Dr. Howard Koh, Harvard T. H. Chan School of Public Health, joins The Final Round to discuss his thoughts on the latest developments with the coronavirus and the vaccine race as new cases continue to spike across the globe.
SEANA SMITH: Welcome back to The Final Round. Let's get to the latest on the coronavirus pandemic. And the numbers are not encouraging. New coronavirus cases in the US nearly 60,000, with several Midwestern states reporting higher levels of infection and this of course, as we see the situation over in Europe getting worse.
Anjalee Khemlani joins us now with the latest on this. Anjalee?
ANJALEE KHEMLANI: Thanks, Seana. Yes, as you mentioned, 50,000 cases per day we're also seeing rising rolling seven-day averages across the country.
Looking at some of the concerning spots, we already know that parts of the US are also experiencing what would be the first wave of the pandemic, especially when you're looking at states like Montana, Idaho, Wisconsin, Utah, up there in the mountain area. And then looking across the board, the larger, densely populated states like California, Texas, and Florida, which have already had some of the highest numbers, continue to rise.
A focus point as well on the New York-New Jersey area, where we've seen for the past couple of weeks a concerning trend there as well. All to say that this is part of that second wave of the pandemic that was supposed to be hitting, is anticipated.
But how it all pans out remains to be seen. We've already heard of some restrictions in El Paso. We know that North Carolina saw its largest one-day increase, setting a record. So all of this is really playing out exactly the way experts have warned it will. Still waiting to see exactly what individual governments do.

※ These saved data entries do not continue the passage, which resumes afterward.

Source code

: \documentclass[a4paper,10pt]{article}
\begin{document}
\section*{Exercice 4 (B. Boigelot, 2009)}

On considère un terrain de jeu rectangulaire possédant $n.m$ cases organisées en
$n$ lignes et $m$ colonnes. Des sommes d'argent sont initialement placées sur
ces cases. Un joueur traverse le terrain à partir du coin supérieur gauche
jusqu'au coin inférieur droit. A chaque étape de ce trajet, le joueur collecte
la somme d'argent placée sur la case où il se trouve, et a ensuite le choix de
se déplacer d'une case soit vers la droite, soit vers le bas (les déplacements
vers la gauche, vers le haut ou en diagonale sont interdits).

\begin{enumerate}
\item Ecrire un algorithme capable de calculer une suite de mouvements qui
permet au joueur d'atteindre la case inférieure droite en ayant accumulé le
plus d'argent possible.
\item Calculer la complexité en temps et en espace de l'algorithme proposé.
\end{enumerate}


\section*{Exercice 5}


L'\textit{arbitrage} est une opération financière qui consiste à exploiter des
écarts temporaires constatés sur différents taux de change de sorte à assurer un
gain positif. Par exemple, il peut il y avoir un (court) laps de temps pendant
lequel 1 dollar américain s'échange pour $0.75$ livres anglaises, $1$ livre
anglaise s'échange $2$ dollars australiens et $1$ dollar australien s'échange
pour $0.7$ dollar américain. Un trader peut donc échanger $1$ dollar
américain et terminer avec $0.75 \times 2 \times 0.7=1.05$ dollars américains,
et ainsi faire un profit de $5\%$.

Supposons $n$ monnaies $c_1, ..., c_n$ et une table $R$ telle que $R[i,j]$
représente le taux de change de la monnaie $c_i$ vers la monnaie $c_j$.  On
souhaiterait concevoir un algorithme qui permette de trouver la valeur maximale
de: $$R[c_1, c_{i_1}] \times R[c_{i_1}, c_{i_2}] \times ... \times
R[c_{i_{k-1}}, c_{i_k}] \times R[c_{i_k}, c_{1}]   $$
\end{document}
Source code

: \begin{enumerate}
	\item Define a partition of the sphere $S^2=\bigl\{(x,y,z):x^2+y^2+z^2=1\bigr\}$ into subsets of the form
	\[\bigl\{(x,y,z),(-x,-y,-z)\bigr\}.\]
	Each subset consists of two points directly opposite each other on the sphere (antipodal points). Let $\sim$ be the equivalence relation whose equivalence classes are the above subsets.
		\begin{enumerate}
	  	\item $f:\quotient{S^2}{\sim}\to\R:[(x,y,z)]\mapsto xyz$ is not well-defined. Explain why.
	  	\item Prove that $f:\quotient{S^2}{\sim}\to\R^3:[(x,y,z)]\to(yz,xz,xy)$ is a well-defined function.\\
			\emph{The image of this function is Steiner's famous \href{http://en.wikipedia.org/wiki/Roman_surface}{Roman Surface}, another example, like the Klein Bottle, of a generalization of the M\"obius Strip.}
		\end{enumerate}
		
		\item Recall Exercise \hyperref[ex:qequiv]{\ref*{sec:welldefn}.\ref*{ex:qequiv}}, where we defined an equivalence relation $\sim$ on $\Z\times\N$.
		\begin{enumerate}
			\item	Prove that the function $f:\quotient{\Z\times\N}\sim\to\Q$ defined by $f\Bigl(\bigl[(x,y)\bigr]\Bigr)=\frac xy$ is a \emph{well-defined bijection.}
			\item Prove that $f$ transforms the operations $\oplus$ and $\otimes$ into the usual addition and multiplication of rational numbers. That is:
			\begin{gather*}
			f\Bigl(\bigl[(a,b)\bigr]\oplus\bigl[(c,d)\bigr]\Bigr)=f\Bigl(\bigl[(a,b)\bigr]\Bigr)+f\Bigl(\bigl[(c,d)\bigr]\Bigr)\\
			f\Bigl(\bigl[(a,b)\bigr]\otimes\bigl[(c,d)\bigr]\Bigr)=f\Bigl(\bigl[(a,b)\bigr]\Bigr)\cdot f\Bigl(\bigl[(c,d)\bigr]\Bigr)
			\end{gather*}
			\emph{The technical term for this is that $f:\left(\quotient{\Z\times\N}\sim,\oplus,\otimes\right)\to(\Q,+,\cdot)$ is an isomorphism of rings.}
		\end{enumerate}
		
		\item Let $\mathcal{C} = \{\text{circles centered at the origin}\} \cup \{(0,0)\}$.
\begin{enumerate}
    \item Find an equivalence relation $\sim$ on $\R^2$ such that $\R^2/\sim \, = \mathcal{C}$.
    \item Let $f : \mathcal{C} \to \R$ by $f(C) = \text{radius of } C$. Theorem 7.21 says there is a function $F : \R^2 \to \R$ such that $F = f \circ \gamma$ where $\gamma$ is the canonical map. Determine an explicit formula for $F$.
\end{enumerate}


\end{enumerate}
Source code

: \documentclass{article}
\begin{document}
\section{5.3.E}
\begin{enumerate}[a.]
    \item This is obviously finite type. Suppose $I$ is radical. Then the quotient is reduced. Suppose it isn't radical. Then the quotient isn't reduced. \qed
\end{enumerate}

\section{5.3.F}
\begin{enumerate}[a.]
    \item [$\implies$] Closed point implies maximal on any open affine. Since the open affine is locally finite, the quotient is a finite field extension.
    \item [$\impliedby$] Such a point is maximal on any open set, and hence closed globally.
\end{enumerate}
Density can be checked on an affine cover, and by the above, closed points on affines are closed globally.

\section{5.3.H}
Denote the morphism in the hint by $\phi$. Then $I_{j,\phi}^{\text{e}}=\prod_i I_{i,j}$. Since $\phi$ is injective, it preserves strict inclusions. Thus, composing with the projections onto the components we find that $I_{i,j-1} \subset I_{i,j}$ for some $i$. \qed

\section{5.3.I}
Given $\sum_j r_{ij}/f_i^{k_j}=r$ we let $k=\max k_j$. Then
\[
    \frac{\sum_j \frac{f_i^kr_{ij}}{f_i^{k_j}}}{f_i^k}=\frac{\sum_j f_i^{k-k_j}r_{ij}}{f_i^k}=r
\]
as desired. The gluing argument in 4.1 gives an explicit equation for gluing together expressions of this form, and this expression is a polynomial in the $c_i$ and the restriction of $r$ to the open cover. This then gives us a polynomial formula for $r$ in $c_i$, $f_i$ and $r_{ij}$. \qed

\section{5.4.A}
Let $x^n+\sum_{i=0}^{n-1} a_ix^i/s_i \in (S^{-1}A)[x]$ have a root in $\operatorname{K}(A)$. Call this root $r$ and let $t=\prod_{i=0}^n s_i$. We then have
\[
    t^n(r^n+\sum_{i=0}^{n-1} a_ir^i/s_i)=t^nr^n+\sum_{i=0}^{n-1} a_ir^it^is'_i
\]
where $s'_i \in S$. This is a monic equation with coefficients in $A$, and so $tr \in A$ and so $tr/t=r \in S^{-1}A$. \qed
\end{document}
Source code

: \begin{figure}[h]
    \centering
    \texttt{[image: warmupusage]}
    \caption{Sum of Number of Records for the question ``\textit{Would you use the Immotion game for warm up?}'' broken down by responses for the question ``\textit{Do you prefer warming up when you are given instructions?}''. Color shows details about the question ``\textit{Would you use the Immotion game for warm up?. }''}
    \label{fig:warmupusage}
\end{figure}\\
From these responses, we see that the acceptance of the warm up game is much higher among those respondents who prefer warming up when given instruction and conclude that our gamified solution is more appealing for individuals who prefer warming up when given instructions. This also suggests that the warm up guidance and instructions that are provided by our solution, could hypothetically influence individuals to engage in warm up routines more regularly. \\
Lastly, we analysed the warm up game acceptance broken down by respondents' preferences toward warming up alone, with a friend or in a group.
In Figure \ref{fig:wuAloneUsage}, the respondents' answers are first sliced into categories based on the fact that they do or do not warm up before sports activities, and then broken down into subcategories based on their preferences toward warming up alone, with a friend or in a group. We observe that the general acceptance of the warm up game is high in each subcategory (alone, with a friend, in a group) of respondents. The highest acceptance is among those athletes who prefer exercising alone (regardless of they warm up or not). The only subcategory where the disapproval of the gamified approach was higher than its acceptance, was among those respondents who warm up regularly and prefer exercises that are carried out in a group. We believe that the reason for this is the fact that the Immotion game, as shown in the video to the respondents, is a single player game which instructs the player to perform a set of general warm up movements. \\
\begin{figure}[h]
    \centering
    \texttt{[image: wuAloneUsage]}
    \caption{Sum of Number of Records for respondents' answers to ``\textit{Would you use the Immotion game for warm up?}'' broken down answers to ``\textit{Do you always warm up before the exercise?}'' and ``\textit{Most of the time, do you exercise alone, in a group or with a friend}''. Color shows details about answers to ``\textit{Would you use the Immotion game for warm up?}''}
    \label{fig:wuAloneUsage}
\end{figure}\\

SEANA SMITH: All right. Anjalee, stick with us, because for more on this, we want to bring in Dr. Howard Koh. He's of Harvard's School of Public Health. And Dr. Koh, it's great to have you on the program.
Just listening to what Anjalee was just saying and saying that a lot of these health experts were expecting this second wave, were you expecting it to this magnitude and this early into the fall?
HOWARD KOH: Seana, this is not unexpected. In fact, all the epidemiologists who have studied this virus, and also past pandemics, even the one a century ago, were concerned that the seasonal variation and the colder weather now would cause these rises. So that's what we're witnessing.
And we're also witnessing, unfortunately, a lot of relaxation on the commitment to prevention that the nation has tried to push forward for the last number of months. So we are seeing these rising cases, rising hospitalizations. It's very concerning to see places like Wisconsin building a new field hospital for an extra 500 beds. Lots of states where test positivity is rising as well.
And this is all with flu season here. So we have to be concerned about vaccinating people successfully against that, as we look forward to, potentially, a COVID vaccination effort in the future. So all these trends are going on together, and so we have to double down on prevention and public health right now.
AKIKO FUJITA: Doctor, we had a guest on earlier in the day who talked about a dueling crisis that he's seeing in his hospital. On the one hand, you're seeing a surge in COVID cases. On the other hand, you've increasingly got patients who have cancer, who have cardiovascular issues, who have not been able to see a doctor, who are now coming in with some serious conditions here.
Can you speak to that and how that strains the capacity of these hospitals? They're already dealing with significant capacity as a result of COVID, but this seems to add another layer.
HOWARD KOH: Sure, Akiko. So that's a really important theme in terms of pandemic response. We want what's happening in the community and what's happening in the clinic and the hospital to be working together.
And we have a time now where we're seeing hospitals being stressed and overwhelmed once again, particularly in those states that you mentioned. And then we've seen lots of patients that, first, understandably avoiding hospitals, but therefore delaying care and delaying lifesaving prevention.
So this is why we have to do this together, have the hospital experts and the public health experts in the community working together, make sure that the flow through the hospitals are streamlined and effective and efficient. People need to keep getting the care they need and deserve, not just for COVID, but for all other conditions. And we've got to keep the burden on hospitals and health care providers as low as possible through this flu season and beyond.
ANJALEE KHEMLANI: Dr. Koh, Anjalee here. Looking at what we've seen in terms of increased capacity to some degree for testing, and rapid tests more widely available, are we anticipating a recurrence of what happened in late March and early April, when things were pretty limited, and we're going to see those surges affect the system at large?
HOWARD KOH: Well, the good news is that we have more tests available, and we are testing harder. But we also need, Anjalee, to test smarter. We need to focus on high-risk populations and make sure they're getting aggressively tested. So places like nursing homes and long-term care facilities, making sure that our health care workers get the tests they need, essential workers. And then also focusing on communities of color that have been disproportionately hit. So refining the strategy so that we're not just testing harder but testing smarter is the way we need to go forward.
SEANA SMITH: Dr. Howard Koh, great to have you back on the show. We'll talk to you soon.
HOWARD KOH: Thanks. Thanks very much.